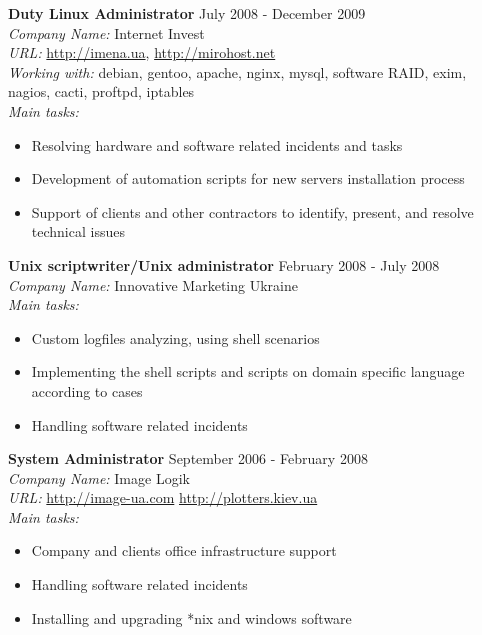 \documentclass[mymargin,10pt]{res} %
\begin{document}
\begin{resume}
{\bf Duty Linux Administrator} \hfill July 2008 - December 2009 \\
{\sl Company Name:} Internet Invest \\
{\sl URL:} \url{http://imena.ua}, \url{http://mirohost.net}\\
{\sl Working with:} debian, gentoo, apache, nginx, mysql, software RAID, exim, nagios, cacti, proftpd,
iptables \\
{\sl Main tasks:}
\begin{itemize}
\item Resolving hardware and software related incidents and tasks
\item Development of automation scripts for new servers installation process
\item Support of clients and other contractors to identify, present, and resolve technical issues
\end{itemize}

{\bf Unix scriptwriter/Unix administrator} \hfill February 2008 - July 2008 \\
{\sl Company Name:} Innovative Marketing Ukraine \\
{\sl Main tasks:}
\begin{itemize}
\item Custom logfiles analyzing, using shell scenarios
\item Implementing the shell scripts and scripts on domain specific language according to cases
\item Handling software related incidents
\end{itemize}

{\bf System Administrator} \hfill September 2006 - February 2008 \\
{\sl Company Name:} Image Logik \\
{\sl URL:} \url{http://image-ua.com} \url{http://plotters.kiev.ua} \\
{\sl Main tasks:}
\begin{itemize}
\item Company and clients office infrastructure support
\item Handling software related incidents
\item Installing and upgrading *nix and windows software
\end{itemize}



\end{resume}
\end{document}
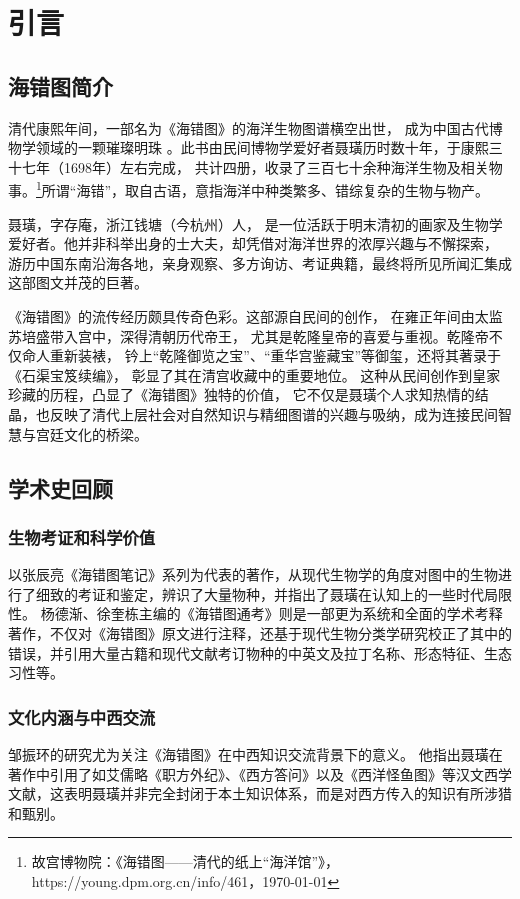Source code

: \documentclass{source/Paper}
\begin{document}

\makeheader
\section{引言}
\subsection{海错图简介}
清代康熙年间，一部名为《海错图》的海洋生物图谱横空出世，
成为中国古代博物学领域的一颗璀璨明珠
。此书由民间博物学爱好者聂璜历时数十年，于康熙三十七年（1698年）左右完成，
共计四册，收录了三百七十余种海洋生物及相关物事。\footnote{故宫博物院：《\textlangle 海错图\textrangle ——清代的纸上“海洋馆”》， https://young.dpm.org.cn/info/461，\today}所谓“海错”，取自古语，意指海洋中种类繁多、错综复杂的生物与物产。

聂璜，字存庵，浙江钱塘（今杭州）人，
是一位活跃于明末清初的画家及生物学爱好者。他并非科举出身的士大夫，却凭借对海洋世界的浓厚兴趣与不懈探索，
游历中国东南沿海各地，亲身观察、多方询访、考证典籍，最终将所见所闻汇集成这部图文并茂的巨著。

《海错图》的流传经历颇具传奇色彩。这部源自民间的创作，
在雍正年间由太监苏培盛带入宫中，深得清朝历代帝王，
尤其是乾隆皇帝的喜爱与重视。乾隆帝不仅命人重新装裱，
钤上“乾隆御览之宝”、“重华宫鉴藏宝”等御玺，还将其著录于《石渠宝笈续编》，
彰显了其在清宫收藏中的重要地位。
这种从民间创作到皇家珍藏的历程，凸显了《海错图》独特的价值，
它不仅是聂璜个人求知热情的结晶，也反映了清代上层社会对自然知识与精细图谱的兴趣与吸纳，成为连接民间智慧与宫廷文化的桥梁。
\subsection{学术史回顾}
\subsubsection{生物考证和科学价值}
以张辰亮《海错图笔记》系列为代表的著作，从现代生物学的角度对图中的生物进行了细致的考证和鉴定，辨识了大量物种，并指出了聂璜在认知上的一些时代局限性。
杨德渐、徐奎栋主编的《\textlangle 海错图\textrangle 通考》则是一部更为系统和全面的学术考释著作，不仅对《海错图》原文进行注释，还基于现代生物分类学研究校正了其中的错误，并引用大量古籍和现代文献考订物种的中英文及拉丁名称、形态特征、生态习性等。
\subsubsection{文化内涵与中西交流}
邹振环的研究尤为关注《海错图》在中西知识交流背景下的意义。
他指出聂璜在著作中引用了如艾儒略《职方外纪》、《西方答问》以及《西洋怪鱼图》等汉文西学文献，这表明聂璜并非完全封闭于本土知识体系，而是对西方传入的知识有所涉猎和甄别。
\end{document}
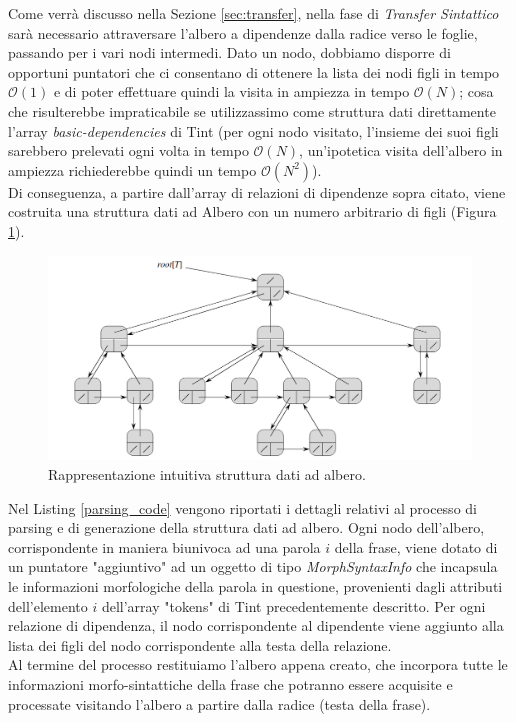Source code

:Come verrà discusso nella Sezione {\ref{sec:transfer}}, nella fase di \textit{Transfer Sintattico} sarà necessario attraversare l'albero a dipendenze dalla radice verso le foglie, passando per i vari nodi intermedi.
Dato un nodo, dobbiamo disporre di opportuni puntatori che ci consentano di ottenere la lista dei nodi figli in tempo $\mathcal{O}(1)$ e di poter effettuare quindi la visita in ampiezza in tempo $\mathcal{O}(N)$;  cosa che risulterebbe impraticabile se utilizzassimo come struttura dati direttamente l'array \textit{basic-dependencies} di Tint (per ogni nodo visitato, l'insieme dei suoi figli sarebbero prelevati ogni volta in tempo $\mathcal{O}(N)$, un'ipotetica visita dell'albero in ampiezza richiederebbe quindi un tempo $\mathcal{O}(N^2)$). \\
Di conseguenza, a partire dall'array di relazioni di dipendenze sopra citato, viene costruita una struttura dati ad Albero con un numero arbitrario di figli (Figura \ref{tree}).
\begin{figure}[ht]
	\centering 
	\includegraphics[scale=0.35]{./img/Albero}
	\caption{Rappresentazione intuitiva struttura dati ad albero.}
	\label{tree}
\end{figure}

Nel Listing \ref{parsing_code} vengono riportati i dettagli relativi al processo di parsing e di generazione della struttura dati ad albero.
Ogni nodo dell'albero, corrispondente in maniera biunivoca ad una parola $i$ della frase, viene dotato di un puntatore "aggiuntivo" ad un oggetto di tipo \textit{MorphSyntaxInfo} che incapsula le informazioni morfologiche della parola in questione, provenienti dagli attributi dell'elemento $i$ dell'array "tokens" di Tint precedentemente descritto. 
Per ogni relazione di dipendenza, il nodo corrispondente al dipendente viene aggiunto alla lista dei figli del nodo corrispondente alla testa della relazione. \\
Al termine del processo restituiamo l'albero appena creato, che incorpora tutte le informazioni morfo-sintattiche della frase che potranno essere acquisite e processate visitando l'albero 
a partire dalla radice (testa della frase).



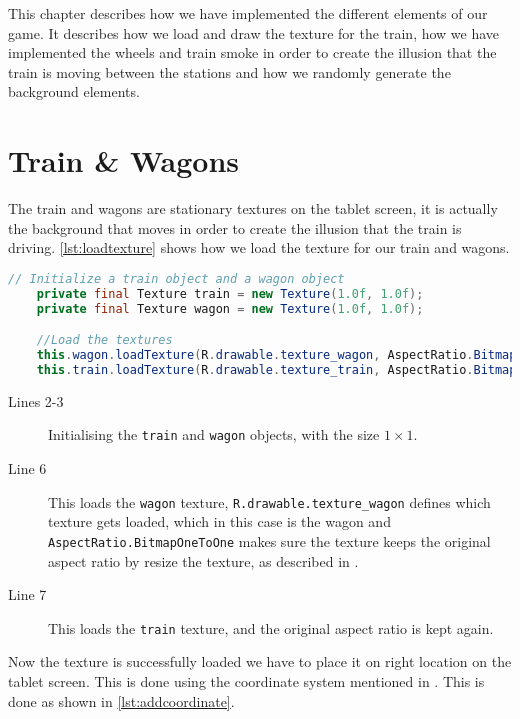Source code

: This chapter describes how we have implemented the different elements of our game. It describes how we load and draw the texture for the train, how we have implemented the wheels and train smoke in order to create the illusion that the train is moving between the stations and how we randomly generate the background elements.



\section{Train \& Wagons}
The train and wagons are stationary textures on the tablet screen, it is actually the background that moves in order to create the illusion that the train is driving. \autoref{lst:loadtexture} shows how we load the texture for our train and wagons.

\begin{lstlisting}[language=java,firstnumber=1,caption={Loading the texture for our train and wagons.},label=lst:loadtexture] 
	// Initialize a train object and a wagon object
	private final Texture train = new Texture(1.0f, 1.0f);
	private final Texture wagon = new Texture(1.0f, 1.0f);

	//Load the textures
	this.wagon.loadTexture(R.drawable.texture_wagon, AspectRatio.BitmapOneToOne);
	this.train.loadTexture(R.drawable.texture_train, AspectRatio.BitmapOneToOne); 
\end{lstlisting}

\begin{description}
\item[Lines 2-3] Initialising the \lstinline|train| and \lstinline|wagon| objects, with the size $1 \times 1$.
\item[Line 6] This loads the \lstinline|wagon| texture, \lstinline|R.drawable.texture_wagon| defines which texture gets loaded, which in this case is the wagon and \lstinline|AspectRatio.BitmapOneToOne| makes sure the texture keeps the original aspect ratio by resize the texture, as described in .
\item[Line 7] This loads the \lstinline|train| texture, and the original aspect ratio is kept again.
\end{description}

Now the texture is successfully loaded we have to place it on right location on the tablet screen. This is done using the coordinate system mentioned in . This is done as shown in \autoref{lst:addcoordinate}.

■ WORK REQUEST ■
Exactly the lines above from the one with "intuitiva struttura dati" to the one with "Per ogni relazione", both included, are to be quoted; leave the rest out.

■ FINISHED EXERCISE ■
	\caption{Rappresentazione intuitiva struttura dati ad albero.}
	\label{tree}
\end{figure}

Nel Listing \ref{parsing_code} vengono riportati i dettagli relativi al processo di parsing e di generazione della struttura dati ad albero.
Ogni nodo dell'albero, corrispondente in maniera biunivoca ad una parola $i$ della frase, viene dotato di un puntatore "aggiuntivo" ad un oggetto di tipo \textit{MorphSyntaxInfo} che incapsula le informazioni morfologiche della parola in questione, provenienti dagli attributi dell'elemento $i$ dell'array "tokens" di Tint precedentemente descritto. 
Per ogni relazione di dipendenza, il nodo corrispondente al dipendente viene aggiunto alla lista dei figli del nodo corrispondente alla testa della relazione. \\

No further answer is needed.